__Problem__
Go through the data that follows and restate each line exactly as it reads.

__Source material__
-------------------------
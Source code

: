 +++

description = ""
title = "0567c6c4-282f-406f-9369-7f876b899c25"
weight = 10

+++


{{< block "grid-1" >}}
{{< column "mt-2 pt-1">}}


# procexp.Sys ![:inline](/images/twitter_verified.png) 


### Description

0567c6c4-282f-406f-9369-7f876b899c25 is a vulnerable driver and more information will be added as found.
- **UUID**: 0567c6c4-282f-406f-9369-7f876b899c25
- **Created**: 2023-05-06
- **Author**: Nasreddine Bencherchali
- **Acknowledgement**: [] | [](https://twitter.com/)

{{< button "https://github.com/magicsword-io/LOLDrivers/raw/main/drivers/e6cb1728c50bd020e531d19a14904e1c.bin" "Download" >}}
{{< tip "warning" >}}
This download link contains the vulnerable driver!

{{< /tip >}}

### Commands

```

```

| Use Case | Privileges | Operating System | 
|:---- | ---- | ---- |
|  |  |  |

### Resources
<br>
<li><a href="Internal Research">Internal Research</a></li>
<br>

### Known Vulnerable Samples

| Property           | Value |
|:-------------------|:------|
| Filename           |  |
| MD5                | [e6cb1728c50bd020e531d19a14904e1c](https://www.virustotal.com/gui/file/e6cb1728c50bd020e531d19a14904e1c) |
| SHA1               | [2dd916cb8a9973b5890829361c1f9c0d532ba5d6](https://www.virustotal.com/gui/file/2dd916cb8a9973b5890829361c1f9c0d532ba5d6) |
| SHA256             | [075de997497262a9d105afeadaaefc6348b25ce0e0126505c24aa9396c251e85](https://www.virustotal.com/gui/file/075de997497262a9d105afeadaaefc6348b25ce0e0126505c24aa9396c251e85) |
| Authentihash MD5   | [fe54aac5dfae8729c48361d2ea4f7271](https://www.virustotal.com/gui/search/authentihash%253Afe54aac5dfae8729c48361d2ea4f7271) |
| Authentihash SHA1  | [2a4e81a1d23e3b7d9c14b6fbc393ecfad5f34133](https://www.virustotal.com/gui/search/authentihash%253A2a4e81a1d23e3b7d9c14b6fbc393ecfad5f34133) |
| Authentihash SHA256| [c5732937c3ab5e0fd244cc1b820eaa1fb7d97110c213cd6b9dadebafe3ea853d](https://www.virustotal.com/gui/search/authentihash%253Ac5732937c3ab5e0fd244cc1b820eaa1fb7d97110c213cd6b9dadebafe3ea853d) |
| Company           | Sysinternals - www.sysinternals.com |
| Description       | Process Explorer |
-------------------------
__Completed task__
Source code

: +++

description = ""
title = "0567c6c4-282f-406f-9369-7f876b899c25"
weight = 10

+++


{{< block "grid-1" >}}
{{< column "mt-2 pt-1">}}


# procexp.Sys ![:inline](/images/twitter_verified.png) 


### Description

0567c6c4-282f-406f-9369-7f876b899c25 is a vulnerable driver and more information will be added as found.
- **UUID**: 0567c6c4-282f-406f-9369-7f876b899c25
- **Created**: 2023-05-06
- **Author**: Nasreddine Bencherchali
- **Acknowledgement**: [] | [](https://twitter.com/)

{{< button "https://github.com/magicsword-io/LOLDrivers/raw/main/drivers/e6cb1728c50bd020e531d19a14904e1c.bin" "Download" >}}
{{< tip "warning" >}}
This download link contains the vulnerable driver!

{{< /tip >}}

### Commands

```

```

| Use Case | Privileges | Operating System | 
|:---- | ---- | ---- |
|  |  |  |

### Resources
<br>
<li><a href="Internal Research">Internal Research</a></li>
<br>

### Known Vulnerable Samples

| Property           | Value |
|:-------------------|:------|
| Filename           |  |
| MD5                | [e6cb1728c50bd020e531d19a14904e1c](https://www.virustotal.com/gui/file/e6cb1728c50bd020e531d19a14904e1c) |
| SHA1               | [2dd916cb8a9973b5890829361c1f9c0d532ba5d6](https://www.virustotal.com/gui/file/2dd916cb8a9973b5890829361c1f9c0d532ba5d6) |
| SHA256             | [075de997497262a9d105afeadaaefc6348b25ce0e0126505c24aa9396c251e85](https://www.virustotal.com/gui/file/075de997497262a9d105afeadaaefc6348b25ce0e0126505c24aa9396c251e85) |
| Authentihash MD5   | [fe54aac5dfae8729c48361d2ea4f7271](https://www.virustotal.com/gui/search/authentihash%253Afe54aac5dfae8729c48361d2ea4f7271) |
| Authentihash SHA1  | [2a4e81a1d23e3b7d9c14b6fbc393ecfad5f34133](https://www.virustotal.com/gui/search/authentihash%253A2a4e81a1d23e3b7d9c14b6fbc393ecfad5f34133) |
| Authentihash SHA256| [c5732937c3ab5e0fd244cc1b820eaa1fb7d97110c213cd6b9dadebafe3ea853d](https://www.virustotal.com/gui/search/authentihash%253Ac5732937c3ab5e0fd244cc1b820eaa1fb7d97110c213cd6b9dadebafe3ea853d) |
| Company           | Sysinternals - www.sysinternals.com |
| Description       | Process Explorer |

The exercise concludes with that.